• EXERCISE DIRECTIONS:
Your answer should be the lines of the material that include the word "produsul".

• DATA FOR REVIEW:
---*---

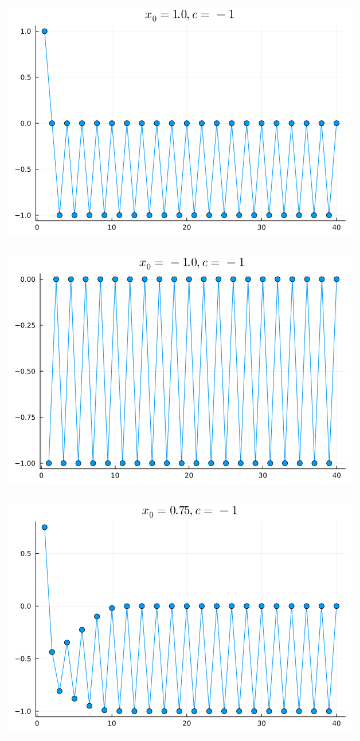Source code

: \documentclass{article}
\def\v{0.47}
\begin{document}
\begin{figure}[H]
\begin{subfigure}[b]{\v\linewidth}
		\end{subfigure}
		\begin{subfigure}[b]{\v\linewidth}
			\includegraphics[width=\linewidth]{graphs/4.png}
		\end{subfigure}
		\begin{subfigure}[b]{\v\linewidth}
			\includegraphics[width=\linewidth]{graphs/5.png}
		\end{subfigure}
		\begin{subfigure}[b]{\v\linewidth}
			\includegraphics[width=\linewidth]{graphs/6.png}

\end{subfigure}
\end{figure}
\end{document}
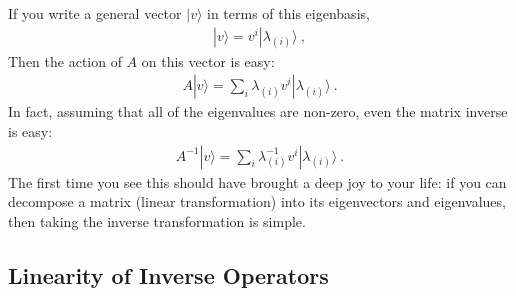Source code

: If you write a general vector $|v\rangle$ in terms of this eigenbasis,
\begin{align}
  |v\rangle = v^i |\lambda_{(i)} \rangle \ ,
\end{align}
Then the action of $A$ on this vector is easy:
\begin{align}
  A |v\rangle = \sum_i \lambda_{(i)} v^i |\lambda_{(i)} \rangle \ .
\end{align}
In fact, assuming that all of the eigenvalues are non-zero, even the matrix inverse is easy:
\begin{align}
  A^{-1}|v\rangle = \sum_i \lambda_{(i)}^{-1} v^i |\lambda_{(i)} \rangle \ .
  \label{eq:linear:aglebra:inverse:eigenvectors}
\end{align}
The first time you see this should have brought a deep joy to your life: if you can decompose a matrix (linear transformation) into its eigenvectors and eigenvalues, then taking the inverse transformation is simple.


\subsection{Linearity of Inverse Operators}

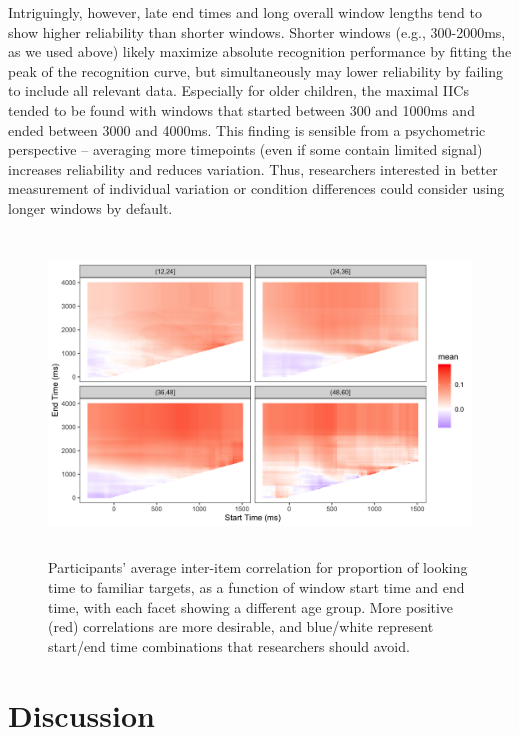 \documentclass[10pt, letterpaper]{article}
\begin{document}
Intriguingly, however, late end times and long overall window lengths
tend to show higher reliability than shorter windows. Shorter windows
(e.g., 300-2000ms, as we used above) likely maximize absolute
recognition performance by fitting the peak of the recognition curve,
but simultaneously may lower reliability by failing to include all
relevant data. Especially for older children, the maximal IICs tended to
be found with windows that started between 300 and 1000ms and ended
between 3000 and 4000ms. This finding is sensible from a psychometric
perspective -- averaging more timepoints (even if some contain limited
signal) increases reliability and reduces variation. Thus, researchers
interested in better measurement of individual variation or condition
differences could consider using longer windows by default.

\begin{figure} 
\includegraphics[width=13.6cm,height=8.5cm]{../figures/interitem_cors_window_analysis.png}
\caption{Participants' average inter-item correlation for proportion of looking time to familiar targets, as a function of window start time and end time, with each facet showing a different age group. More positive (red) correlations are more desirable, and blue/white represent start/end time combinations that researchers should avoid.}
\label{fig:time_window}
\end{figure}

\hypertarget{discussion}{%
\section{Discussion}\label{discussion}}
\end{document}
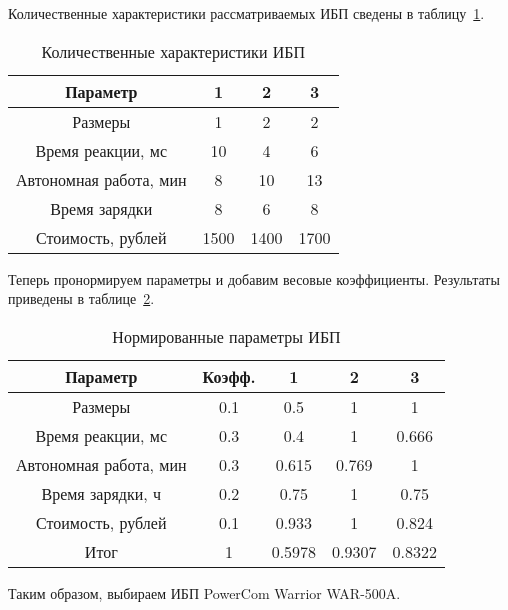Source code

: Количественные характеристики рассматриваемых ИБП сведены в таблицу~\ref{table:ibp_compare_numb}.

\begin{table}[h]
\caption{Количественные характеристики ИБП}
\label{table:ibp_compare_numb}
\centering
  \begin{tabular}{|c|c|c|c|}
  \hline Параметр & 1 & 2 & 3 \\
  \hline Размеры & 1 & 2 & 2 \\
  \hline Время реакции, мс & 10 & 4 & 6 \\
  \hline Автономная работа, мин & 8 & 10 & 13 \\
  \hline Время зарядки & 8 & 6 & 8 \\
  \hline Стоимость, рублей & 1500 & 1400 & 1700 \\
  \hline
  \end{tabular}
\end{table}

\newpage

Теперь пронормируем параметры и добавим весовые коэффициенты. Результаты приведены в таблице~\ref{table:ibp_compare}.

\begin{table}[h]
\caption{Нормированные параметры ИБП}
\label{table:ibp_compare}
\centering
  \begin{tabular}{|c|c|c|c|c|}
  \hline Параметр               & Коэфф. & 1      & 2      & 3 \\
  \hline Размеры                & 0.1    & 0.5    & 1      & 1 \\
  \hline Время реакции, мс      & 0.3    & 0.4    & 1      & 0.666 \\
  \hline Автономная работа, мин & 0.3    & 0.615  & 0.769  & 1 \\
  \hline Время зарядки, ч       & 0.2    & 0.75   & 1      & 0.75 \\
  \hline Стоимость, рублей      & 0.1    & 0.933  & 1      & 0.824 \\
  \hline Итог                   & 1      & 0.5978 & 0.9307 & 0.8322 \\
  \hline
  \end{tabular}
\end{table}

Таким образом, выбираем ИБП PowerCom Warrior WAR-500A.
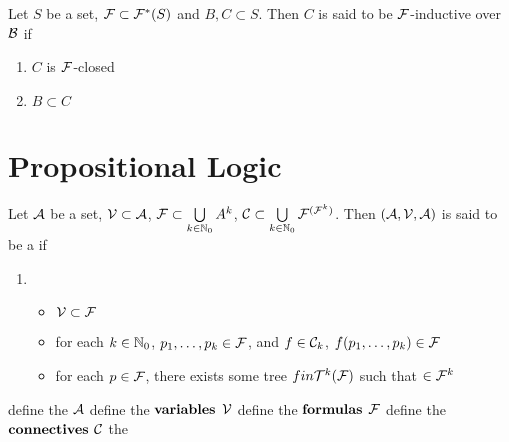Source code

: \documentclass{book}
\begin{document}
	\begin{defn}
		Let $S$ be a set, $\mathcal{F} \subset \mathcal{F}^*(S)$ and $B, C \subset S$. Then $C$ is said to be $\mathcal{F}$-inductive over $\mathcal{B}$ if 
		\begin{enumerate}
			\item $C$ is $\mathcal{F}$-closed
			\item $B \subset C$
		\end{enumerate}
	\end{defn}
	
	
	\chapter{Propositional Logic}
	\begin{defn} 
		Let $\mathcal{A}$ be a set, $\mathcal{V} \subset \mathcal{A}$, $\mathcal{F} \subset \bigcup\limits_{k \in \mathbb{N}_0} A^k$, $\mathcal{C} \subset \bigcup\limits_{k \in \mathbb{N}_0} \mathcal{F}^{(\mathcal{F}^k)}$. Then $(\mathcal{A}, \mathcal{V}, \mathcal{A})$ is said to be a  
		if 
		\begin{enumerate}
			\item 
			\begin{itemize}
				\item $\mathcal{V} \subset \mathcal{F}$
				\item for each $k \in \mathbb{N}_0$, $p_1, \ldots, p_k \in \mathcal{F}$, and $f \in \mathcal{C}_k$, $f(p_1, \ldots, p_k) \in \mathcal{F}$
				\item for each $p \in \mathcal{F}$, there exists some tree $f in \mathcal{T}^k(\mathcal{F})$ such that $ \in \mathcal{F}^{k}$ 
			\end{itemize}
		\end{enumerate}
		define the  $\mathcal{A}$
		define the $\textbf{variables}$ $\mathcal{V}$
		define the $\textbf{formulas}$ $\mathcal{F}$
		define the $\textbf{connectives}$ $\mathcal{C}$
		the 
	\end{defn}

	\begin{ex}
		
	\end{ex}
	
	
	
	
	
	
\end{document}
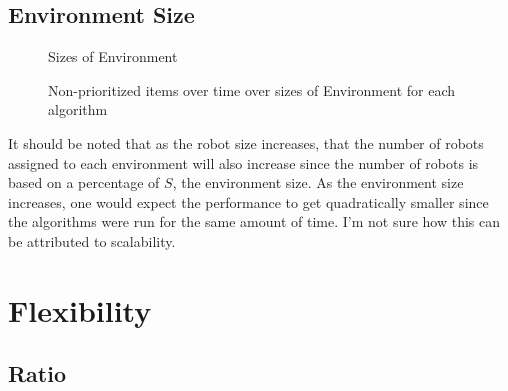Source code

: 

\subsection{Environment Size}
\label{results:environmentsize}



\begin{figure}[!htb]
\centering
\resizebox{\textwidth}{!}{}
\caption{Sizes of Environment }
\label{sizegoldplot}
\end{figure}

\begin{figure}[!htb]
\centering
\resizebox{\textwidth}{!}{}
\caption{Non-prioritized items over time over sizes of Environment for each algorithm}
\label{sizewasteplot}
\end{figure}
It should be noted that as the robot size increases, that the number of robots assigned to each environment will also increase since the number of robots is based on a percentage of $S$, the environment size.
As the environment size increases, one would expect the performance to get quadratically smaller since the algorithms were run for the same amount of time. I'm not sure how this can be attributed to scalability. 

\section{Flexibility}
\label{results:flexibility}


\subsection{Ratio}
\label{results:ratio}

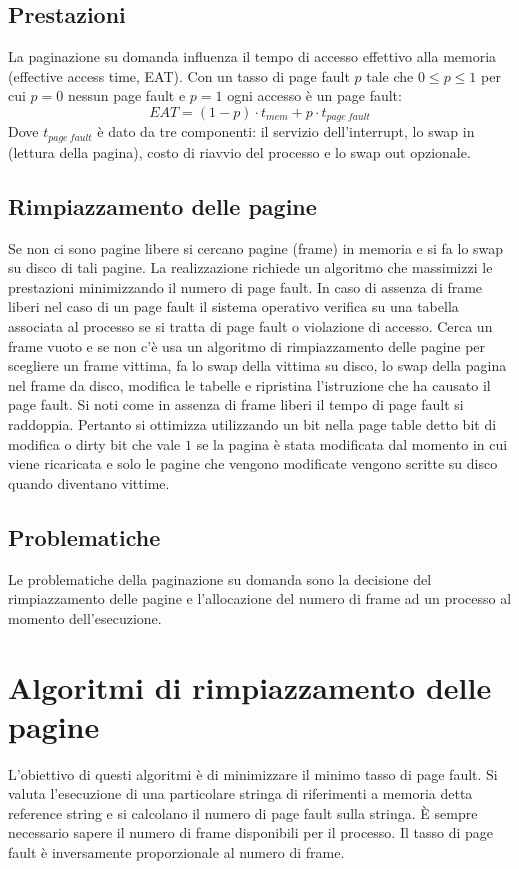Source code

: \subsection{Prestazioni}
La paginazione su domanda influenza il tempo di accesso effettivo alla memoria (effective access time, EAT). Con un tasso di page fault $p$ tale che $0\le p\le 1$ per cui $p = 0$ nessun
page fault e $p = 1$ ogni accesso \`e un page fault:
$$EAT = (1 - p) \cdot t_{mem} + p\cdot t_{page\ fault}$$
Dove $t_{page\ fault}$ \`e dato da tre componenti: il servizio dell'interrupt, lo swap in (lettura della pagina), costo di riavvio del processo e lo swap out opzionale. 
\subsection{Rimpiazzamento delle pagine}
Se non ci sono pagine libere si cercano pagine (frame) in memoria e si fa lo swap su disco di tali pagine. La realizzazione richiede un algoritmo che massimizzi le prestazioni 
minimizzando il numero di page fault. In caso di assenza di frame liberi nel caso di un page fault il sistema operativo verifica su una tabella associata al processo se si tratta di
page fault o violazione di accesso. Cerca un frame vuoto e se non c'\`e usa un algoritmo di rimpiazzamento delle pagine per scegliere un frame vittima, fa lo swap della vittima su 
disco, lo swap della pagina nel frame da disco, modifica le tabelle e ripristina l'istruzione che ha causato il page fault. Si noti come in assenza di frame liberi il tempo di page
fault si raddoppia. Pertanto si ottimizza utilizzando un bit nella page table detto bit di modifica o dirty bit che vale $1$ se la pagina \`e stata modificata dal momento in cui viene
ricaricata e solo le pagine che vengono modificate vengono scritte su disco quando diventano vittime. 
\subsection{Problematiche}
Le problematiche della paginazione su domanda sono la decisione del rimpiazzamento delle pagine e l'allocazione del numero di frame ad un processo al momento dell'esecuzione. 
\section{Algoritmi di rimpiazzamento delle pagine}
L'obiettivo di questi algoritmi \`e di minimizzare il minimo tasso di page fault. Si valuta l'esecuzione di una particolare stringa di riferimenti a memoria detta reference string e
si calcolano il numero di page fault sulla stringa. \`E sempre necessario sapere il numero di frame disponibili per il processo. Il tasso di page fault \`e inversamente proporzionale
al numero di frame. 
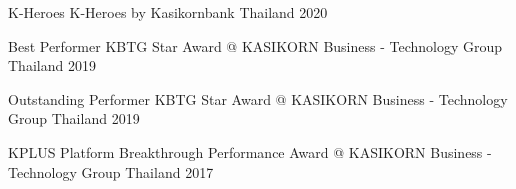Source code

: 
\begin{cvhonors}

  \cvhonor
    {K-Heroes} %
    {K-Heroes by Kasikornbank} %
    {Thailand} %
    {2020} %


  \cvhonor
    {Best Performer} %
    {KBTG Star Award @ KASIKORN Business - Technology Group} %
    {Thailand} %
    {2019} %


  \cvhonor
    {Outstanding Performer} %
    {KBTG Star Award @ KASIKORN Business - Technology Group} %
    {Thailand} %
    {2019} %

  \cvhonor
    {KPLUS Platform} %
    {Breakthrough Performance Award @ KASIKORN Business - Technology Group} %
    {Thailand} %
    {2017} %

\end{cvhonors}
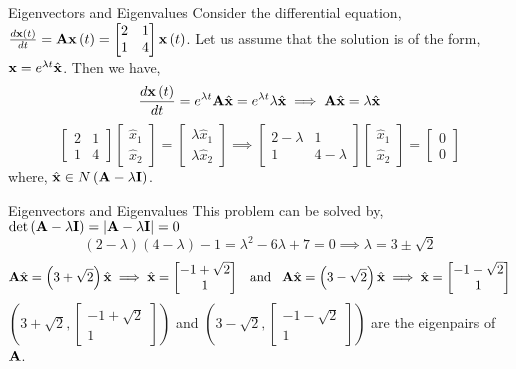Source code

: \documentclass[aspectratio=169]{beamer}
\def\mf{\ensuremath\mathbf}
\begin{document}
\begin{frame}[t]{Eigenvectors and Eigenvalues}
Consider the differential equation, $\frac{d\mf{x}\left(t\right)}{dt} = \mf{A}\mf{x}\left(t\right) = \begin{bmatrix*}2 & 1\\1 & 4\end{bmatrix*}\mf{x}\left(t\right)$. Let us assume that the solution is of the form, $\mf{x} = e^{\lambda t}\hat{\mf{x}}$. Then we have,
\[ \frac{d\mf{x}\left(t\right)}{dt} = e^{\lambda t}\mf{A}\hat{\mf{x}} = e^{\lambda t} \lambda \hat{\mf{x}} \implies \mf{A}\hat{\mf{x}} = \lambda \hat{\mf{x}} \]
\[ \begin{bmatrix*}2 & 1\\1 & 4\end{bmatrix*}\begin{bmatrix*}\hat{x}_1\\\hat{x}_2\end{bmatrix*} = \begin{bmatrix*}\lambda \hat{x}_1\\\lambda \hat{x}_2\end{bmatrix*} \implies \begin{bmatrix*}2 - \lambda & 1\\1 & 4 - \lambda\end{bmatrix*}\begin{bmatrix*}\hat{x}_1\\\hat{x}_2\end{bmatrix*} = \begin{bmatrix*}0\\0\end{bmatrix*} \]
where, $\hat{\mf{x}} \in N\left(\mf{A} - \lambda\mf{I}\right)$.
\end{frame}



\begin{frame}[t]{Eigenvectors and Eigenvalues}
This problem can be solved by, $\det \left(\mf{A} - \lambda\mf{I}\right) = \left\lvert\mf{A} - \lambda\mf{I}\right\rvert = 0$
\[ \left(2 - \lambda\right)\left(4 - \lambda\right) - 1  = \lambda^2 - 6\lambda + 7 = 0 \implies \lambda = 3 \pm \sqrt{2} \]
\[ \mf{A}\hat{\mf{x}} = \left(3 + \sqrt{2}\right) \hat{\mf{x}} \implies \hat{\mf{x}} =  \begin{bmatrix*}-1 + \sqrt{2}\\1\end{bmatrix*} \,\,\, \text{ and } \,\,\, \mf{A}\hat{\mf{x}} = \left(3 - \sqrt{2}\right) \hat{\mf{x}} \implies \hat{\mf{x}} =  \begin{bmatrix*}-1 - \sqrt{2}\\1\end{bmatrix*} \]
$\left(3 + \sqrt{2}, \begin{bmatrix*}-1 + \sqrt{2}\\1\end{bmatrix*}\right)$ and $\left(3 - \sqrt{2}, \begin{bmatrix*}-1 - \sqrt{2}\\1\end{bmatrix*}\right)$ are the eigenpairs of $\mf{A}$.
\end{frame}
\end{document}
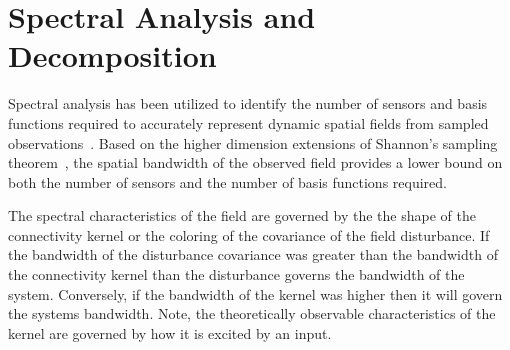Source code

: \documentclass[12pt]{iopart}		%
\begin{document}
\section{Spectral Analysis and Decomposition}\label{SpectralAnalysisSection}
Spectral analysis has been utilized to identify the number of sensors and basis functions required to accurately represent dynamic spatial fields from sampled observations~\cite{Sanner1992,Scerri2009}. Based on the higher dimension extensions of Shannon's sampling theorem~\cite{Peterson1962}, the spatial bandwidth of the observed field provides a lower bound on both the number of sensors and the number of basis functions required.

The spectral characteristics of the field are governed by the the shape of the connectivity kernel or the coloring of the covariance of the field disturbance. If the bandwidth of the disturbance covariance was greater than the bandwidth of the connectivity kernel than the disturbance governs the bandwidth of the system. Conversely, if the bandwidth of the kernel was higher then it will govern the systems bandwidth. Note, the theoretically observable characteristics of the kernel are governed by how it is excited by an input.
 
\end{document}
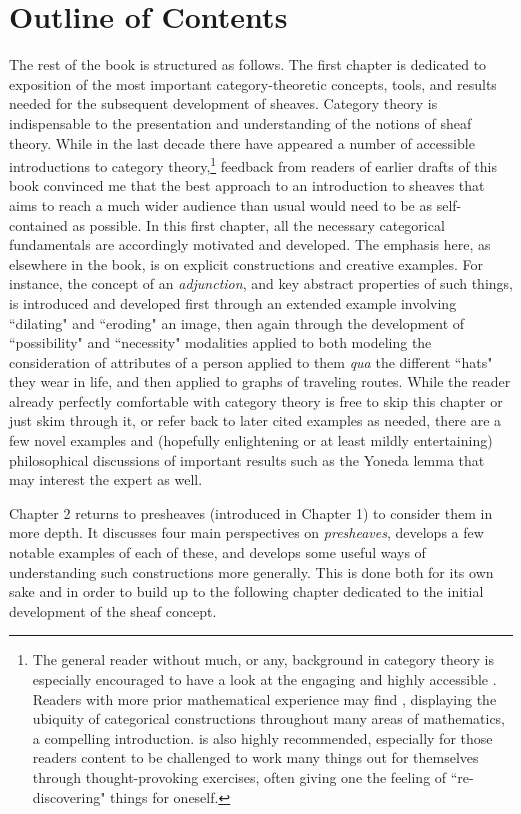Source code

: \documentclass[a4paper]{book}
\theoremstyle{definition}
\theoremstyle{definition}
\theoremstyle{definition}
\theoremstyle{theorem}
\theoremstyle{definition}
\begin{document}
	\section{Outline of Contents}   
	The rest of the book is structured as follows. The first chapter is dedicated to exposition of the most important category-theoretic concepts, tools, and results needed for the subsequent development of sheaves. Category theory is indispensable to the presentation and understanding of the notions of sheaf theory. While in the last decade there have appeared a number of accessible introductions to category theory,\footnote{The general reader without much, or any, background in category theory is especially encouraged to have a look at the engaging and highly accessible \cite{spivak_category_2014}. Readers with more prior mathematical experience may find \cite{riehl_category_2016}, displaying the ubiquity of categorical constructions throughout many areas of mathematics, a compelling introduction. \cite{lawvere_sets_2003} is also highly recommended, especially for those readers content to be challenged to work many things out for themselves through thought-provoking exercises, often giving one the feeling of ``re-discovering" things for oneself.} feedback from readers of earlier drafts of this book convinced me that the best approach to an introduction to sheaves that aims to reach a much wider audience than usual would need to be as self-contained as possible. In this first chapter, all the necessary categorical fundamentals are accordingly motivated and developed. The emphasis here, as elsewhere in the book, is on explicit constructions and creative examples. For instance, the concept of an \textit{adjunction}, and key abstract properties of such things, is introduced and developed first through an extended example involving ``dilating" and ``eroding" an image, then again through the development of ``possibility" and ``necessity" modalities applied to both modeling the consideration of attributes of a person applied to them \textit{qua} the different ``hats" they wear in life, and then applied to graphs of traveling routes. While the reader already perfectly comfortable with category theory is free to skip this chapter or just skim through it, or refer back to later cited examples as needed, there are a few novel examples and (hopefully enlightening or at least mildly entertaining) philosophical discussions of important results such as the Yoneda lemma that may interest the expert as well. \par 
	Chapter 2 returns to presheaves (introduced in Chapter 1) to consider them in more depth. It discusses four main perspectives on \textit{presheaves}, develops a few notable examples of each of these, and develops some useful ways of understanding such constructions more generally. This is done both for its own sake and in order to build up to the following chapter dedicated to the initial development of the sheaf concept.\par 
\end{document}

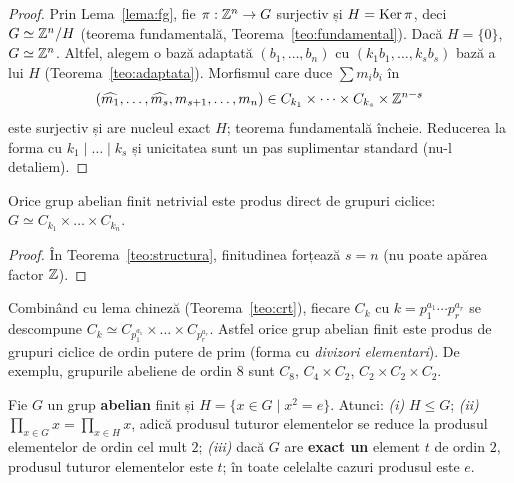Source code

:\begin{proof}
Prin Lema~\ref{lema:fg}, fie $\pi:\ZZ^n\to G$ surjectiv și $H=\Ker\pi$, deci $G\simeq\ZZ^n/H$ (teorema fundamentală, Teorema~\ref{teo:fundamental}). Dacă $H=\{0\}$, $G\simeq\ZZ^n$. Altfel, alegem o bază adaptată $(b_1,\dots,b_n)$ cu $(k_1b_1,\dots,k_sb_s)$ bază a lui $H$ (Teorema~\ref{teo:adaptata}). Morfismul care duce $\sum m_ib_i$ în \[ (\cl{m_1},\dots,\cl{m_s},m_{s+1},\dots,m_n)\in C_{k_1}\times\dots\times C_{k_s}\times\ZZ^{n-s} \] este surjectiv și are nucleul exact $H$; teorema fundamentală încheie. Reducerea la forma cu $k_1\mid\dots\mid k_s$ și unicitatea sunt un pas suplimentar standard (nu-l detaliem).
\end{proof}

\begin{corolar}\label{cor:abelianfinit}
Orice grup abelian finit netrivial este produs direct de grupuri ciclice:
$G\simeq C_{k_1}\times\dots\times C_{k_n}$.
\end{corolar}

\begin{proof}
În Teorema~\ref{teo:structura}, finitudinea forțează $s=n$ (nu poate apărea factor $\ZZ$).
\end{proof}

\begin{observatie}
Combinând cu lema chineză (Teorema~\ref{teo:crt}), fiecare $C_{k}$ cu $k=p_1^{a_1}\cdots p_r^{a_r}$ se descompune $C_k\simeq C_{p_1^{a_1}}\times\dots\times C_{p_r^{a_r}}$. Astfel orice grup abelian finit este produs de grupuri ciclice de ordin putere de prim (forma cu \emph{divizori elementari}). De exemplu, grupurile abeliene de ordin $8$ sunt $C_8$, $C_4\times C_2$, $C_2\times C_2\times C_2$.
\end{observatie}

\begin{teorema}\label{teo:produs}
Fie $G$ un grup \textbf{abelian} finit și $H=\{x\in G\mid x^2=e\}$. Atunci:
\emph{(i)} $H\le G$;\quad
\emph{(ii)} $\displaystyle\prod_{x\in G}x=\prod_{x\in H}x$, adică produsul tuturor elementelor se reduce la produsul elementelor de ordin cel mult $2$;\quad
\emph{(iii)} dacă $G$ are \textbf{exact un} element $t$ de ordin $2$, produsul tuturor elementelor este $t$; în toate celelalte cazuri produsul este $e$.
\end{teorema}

---*---

• WRITTEN SOLUTION:
\emph{(ii)} $\displaystyle\prod_{x\in G}x=\prod_{x\in H}x$, adică produsul tuturor elementelor se reduce la produsul elementelor de ordin cel mult $2$;\quad
\emph{(iii)} dacă $G$ are \textbf{exact un} element $t$ de ordin $2$, produsul tuturor elementelor este $t$; în toate celelalte cazuri produsul este $e$.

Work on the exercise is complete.